→ RECORDS FOR THIS EXERCISE:
⟨

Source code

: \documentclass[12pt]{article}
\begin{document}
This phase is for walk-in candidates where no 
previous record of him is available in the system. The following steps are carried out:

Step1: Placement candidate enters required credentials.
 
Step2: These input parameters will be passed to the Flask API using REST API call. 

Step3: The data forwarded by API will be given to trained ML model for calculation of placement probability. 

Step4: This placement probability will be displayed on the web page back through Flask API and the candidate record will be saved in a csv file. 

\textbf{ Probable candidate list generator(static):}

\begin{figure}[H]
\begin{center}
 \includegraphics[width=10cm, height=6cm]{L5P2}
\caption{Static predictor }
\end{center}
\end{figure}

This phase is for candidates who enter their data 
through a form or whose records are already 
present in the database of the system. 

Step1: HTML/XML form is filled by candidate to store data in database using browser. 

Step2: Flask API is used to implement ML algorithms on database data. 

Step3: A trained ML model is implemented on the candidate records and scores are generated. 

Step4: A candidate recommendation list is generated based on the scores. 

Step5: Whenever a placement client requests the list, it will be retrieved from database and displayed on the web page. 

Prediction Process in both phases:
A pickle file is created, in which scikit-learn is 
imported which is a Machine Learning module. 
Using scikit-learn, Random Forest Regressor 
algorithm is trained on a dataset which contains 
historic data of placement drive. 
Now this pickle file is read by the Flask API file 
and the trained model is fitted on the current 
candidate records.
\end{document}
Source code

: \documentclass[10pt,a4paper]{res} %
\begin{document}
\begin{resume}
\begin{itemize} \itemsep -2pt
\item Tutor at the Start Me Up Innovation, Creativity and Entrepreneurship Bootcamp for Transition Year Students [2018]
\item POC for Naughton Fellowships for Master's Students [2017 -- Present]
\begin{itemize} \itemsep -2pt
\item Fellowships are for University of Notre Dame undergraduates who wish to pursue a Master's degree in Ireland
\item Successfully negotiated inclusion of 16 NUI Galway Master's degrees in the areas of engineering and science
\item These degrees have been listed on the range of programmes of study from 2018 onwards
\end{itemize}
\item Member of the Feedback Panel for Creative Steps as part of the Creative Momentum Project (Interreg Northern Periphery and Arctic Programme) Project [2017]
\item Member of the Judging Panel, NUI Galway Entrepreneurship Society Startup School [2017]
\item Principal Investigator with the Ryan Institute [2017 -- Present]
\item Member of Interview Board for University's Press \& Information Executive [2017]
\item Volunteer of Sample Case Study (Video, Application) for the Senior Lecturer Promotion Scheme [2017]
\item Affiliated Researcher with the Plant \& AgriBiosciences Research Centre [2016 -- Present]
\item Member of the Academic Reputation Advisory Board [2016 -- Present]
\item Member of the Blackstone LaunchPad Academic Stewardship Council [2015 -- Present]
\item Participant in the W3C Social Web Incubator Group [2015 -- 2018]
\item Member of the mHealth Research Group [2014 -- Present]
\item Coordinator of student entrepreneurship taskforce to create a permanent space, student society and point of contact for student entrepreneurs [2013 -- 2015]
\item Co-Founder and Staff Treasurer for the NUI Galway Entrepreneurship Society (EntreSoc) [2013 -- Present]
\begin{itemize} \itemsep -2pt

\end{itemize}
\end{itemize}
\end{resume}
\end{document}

⟩

→ TRY IT: In the data above, find the line that contains "through a form or whose records are already" and the line that contains "Step4: A candidate". Repeat exactly those lines and every line between them, and only those.

→ SOLUTION FOR THIS EXERCISE:
through a form or whose records are already 
present in the database of the system. 

Step1: HTML/XML form is filled by candidate to store data in database using browser. 

Step2: Flask API is used to implement ML algorithms on database data. 

Step3: A trained ML model is implemented on the candidate records and scores are generated. 

Step4: A candidate recommendation list is generated based on the scores. 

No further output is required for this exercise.